Extracted material Block Start
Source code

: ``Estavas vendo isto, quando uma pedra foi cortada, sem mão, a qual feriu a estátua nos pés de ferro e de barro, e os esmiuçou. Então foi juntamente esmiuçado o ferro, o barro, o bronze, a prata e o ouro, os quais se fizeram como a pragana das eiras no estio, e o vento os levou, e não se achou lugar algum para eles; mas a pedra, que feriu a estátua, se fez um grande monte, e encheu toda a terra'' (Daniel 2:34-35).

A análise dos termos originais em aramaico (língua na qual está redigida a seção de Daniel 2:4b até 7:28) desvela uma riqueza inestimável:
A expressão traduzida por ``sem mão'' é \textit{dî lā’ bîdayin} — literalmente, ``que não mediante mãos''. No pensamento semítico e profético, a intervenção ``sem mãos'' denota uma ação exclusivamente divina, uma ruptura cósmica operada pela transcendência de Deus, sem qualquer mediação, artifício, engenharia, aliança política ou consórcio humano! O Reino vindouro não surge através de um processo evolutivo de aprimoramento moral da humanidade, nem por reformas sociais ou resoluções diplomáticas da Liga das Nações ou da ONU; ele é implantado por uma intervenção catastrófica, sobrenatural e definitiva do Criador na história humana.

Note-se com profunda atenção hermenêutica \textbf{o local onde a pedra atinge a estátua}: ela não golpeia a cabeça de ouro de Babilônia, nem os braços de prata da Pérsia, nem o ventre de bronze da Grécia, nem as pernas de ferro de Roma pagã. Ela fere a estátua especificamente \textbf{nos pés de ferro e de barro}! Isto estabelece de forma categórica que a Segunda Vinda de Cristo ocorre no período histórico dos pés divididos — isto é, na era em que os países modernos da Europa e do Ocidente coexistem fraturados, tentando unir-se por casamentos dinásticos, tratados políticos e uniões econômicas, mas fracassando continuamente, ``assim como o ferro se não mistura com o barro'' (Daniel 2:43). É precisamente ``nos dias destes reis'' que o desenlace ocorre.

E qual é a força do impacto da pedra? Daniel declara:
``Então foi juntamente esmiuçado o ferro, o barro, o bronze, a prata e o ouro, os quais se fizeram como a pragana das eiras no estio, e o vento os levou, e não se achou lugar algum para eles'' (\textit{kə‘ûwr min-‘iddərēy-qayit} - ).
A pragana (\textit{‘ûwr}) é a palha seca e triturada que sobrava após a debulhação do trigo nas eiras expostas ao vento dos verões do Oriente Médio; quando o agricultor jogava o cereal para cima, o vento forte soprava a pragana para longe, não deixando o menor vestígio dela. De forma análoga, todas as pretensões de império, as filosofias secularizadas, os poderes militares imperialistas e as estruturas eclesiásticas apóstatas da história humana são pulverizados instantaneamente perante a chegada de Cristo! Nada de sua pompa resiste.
Extracted material Block End
• The problem: Restate verbatim the first line above and all lines after it through the line containing "Note-se com profunda"; omit the rest.

• Solved exercise:
Source code

: ``Estavas vendo isto, quando uma pedra foi cortada, sem mão, a qual feriu a estátua nos pés de ferro e de barro, e os esmiuçou. Então foi juntamente esmiuçado o ferro, o barro, o bronze, a prata e o ouro, os quais se fizeram como a pragana das eiras no estio, e o vento os levou, e não se achou lugar algum para eles; mas a pedra, que feriu a estátua, se fez um grande monte, e encheu toda a terra'' (Daniel 2:34-35).

A análise dos termos originais em aramaico (língua na qual está redigida a seção de Daniel 2:4b até 7:28) desvela uma riqueza inestimável:
A expressão traduzida por ``sem mão'' é \textit{dî lā’ bîdayin} — literalmente, ``que não mediante mãos''. No pensamento semítico e profético, a intervenção ``sem mãos'' denota uma ação exclusivamente divina, uma ruptura cósmica operada pela transcendência de Deus, sem qualquer mediação, artifício, engenharia, aliança política ou consórcio humano! O Reino vindouro não surge através de um processo evolutivo de aprimoramento moral da humanidade, nem por reformas sociais ou resoluções diplomáticas da Liga das Nações ou da ONU; ele é implantado por uma intervenção catastrófica, sobrenatural e definitiva do Criador na história humana.

Note-se com profunda atenção hermenêutica \textbf{o local onde a pedra atinge a estátua}: ela não golpeia a cabeça de ouro de Babilônia, nem os braços de prata da Pérsia, nem o ventre de bronze da Grécia, nem as pernas de ferro de Roma pagã. Ela fere a estátua especificamente \textbf{nos pés de ferro e de barro}! Isto estabelece de forma categórica que a Segunda Vinda de Cristo ocorre no período histórico dos pés divididos — isto é, na era em que os países modernos da Europa e do Ocidente coexistem fraturados, tentando unir-se por casamentos dinásticos, tratados políticos e uniões econômicas, mas fracassando continuamente, ``assim como o ferro se não mistura com o barro'' (Daniel 2:43). É precisamente ``nos dias destes reis'' que o desenlace ocorre.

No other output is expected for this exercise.